# Problem details
Give back every entry below, exactly as written.

╭─ Entries provided

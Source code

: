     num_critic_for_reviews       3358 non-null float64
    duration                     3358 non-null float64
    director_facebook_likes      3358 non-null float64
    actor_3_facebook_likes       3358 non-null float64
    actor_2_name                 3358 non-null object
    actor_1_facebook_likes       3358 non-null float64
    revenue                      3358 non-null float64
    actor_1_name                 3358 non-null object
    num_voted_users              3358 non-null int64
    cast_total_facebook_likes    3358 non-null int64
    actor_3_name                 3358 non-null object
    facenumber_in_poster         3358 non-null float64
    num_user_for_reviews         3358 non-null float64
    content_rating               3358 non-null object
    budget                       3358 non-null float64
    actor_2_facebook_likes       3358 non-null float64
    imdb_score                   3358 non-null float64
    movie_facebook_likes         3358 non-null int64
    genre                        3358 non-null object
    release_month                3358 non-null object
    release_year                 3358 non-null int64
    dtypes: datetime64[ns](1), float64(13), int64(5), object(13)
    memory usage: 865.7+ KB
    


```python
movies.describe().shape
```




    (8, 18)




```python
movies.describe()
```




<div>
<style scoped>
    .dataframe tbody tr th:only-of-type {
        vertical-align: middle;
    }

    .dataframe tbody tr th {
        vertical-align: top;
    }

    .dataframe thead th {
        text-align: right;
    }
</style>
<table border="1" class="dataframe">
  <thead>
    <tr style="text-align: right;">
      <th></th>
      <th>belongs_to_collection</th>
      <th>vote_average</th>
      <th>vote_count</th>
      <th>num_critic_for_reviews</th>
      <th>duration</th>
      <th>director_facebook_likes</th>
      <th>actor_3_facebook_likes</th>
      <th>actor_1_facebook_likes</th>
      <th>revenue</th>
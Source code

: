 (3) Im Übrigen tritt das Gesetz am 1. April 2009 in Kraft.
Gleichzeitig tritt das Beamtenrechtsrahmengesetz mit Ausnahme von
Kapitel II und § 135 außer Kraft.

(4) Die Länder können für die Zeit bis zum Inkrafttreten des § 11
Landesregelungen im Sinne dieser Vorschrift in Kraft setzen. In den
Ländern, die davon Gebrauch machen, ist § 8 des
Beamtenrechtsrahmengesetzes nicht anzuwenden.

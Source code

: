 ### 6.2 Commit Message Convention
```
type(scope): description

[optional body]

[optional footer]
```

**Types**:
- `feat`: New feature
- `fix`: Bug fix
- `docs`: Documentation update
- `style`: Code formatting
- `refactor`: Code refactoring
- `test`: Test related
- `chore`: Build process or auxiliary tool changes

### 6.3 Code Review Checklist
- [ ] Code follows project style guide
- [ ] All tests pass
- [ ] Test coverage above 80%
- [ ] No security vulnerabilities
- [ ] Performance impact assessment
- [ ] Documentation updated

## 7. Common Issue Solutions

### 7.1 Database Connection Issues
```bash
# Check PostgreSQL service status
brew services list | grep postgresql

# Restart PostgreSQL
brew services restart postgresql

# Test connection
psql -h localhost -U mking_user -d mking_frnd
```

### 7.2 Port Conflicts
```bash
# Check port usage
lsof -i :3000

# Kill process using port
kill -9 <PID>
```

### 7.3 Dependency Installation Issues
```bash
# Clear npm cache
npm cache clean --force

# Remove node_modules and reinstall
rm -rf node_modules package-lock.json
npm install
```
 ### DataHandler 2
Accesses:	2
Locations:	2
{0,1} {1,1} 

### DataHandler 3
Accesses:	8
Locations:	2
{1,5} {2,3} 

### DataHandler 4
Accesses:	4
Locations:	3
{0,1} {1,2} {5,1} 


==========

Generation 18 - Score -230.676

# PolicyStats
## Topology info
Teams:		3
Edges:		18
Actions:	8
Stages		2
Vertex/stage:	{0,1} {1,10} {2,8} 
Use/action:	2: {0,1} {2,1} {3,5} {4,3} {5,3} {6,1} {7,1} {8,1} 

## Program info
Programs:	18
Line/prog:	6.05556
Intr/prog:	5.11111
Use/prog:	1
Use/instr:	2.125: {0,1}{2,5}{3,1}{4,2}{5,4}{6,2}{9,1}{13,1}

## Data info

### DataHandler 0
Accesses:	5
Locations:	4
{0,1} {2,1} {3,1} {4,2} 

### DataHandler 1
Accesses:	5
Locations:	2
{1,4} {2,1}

╰─

# Answer section
Source code

:     num_critic_for_reviews       3358 non-null float64
    duration                     3358 non-null float64
    director_facebook_likes      3358 non-null float64
    actor_3_facebook_likes       3358 non-null float64
    actor_2_name                 3358 non-null object
    actor_1_facebook_likes       3358 non-null float64
    revenue                      3358 non-null float64
    actor_1_name                 3358 non-null object
    num_voted_users              3358 non-null int64
    cast_total_facebook_likes    3358 non-null int64
    actor_3_name                 3358 non-null object
    facenumber_in_poster         3358 non-null float64
    num_user_for_reviews         3358 non-null float64
    content_rating               3358 non-null object
    budget                       3358 non-null float64
    actor_2_facebook_likes       3358 non-null float64
    imdb_score                   3358 non-null float64
    movie_facebook_likes         3358 non-null int64
    genre                        3358 non-null object
    release_month                3358 non-null object
    release_year                 3358 non-null int64
    dtypes: datetime64[ns](1), float64(13), int64(5), object(13)
    memory usage: 865.7+ KB
    


```python
movies.describe().shape
```




    (8, 18)




```python
movies.describe()
```




<div>
<style scoped>
    .dataframe tbody tr th:only-of-type {
        vertical-align: middle;
    }

    .dataframe tbody tr th {
        vertical-align: top;
    }

    .dataframe thead th {
        text-align: right;
    }
</style>
<table border="1" class="dataframe">
  <thead>
    <tr style="text-align: right;">
      <th></th>
      <th>belongs_to_collection</th>
      <th>vote_average</th>
      <th>vote_count</th>
      <th>num_critic_for_reviews</th>
      <th>duration</th>
      <th>director_facebook_likes</th>
      <th>actor_3_facebook_likes</th>
      <th>actor_1_facebook_likes</th>
      <th>revenue</th>
Source code

: (3) Im Übrigen tritt das Gesetz am 1. April 2009 in Kraft.
Gleichzeitig tritt das Beamtenrechtsrahmengesetz mit Ausnahme von
Kapitel II und § 135 außer Kraft.

(4) Die Länder können für die Zeit bis zum Inkrafttreten des § 11
Landesregelungen im Sinne dieser Vorschrift in Kraft setzen. In den
Ländern, die davon Gebrauch machen, ist § 8 des
Beamtenrechtsrahmengesetzes nicht anzuwenden.

Source code

: ### 6.2 Commit Message Convention
```
type(scope): description

[optional body]

[optional footer]
```

**Types**:
- `feat`: New feature
- `fix`: Bug fix
- `docs`: Documentation update
- `style`: Code formatting
- `refactor`: Code refactoring
- `test`: Test related
- `chore`: Build process or auxiliary tool changes

### 6.3 Code Review Checklist
- [ ] Code follows project style guide
- [ ] All tests pass
- [ ] Test coverage above 80%
- [ ] No security vulnerabilities
- [ ] Performance impact assessment
- [ ] Documentation updated

## 7. Common Issue Solutions

### 7.1 Database Connection Issues
```bash
# Check PostgreSQL service status
brew services list | grep postgresql

# Restart PostgreSQL
brew services restart postgresql

# Test connection
psql -h localhost -U mking_user -d mking_frnd
```

### 7.2 Port Conflicts
```bash
# Check port usage
lsof -i :3000

# Kill process using port
kill -9 <PID>
```

### 7.3 Dependency Installation Issues
```bash
# Clear npm cache
npm cache clean --force

# Remove node_modules and reinstall
rm -rf node_modules package-lock.json
npm install
```
 ### DataHandler 2
Accesses:	2
Locations:	2
{0,1} {1,1} 

### DataHandler 3
Accesses:	8
Locations:	2
{1,5} {2,3} 

### DataHandler 4
Accesses:	4
Locations:	3
{0,1} {1,2} {5,1} 


==========

Generation 18 - Score -230.676

# PolicyStats
## Topology info
Teams:		3
Edges:		18
Actions:	8
Stages		2
Vertex/stage:	{0,1} {1,10} {2,8} 
Use/action:	2: {0,1} {2,1} {3,5} {4,3} {5,3} {6,1} {7,1} {8,1} 

## Program info
Programs:	18
Line/prog:	6.05556
Intr/prog:	5.11111
Use/prog:	1
Use/instr:	2.125: {0,1}{2,5}{3,1}{4,2}{5,4}{6,2}{9,1}{13,1}

## Data info

### DataHandler 0
Accesses:	5
Locations:	4
{0,1} {2,1} {3,1} {4,2} 

### DataHandler 1
Accesses:	5
Locations:	2
{1,4} {2,1}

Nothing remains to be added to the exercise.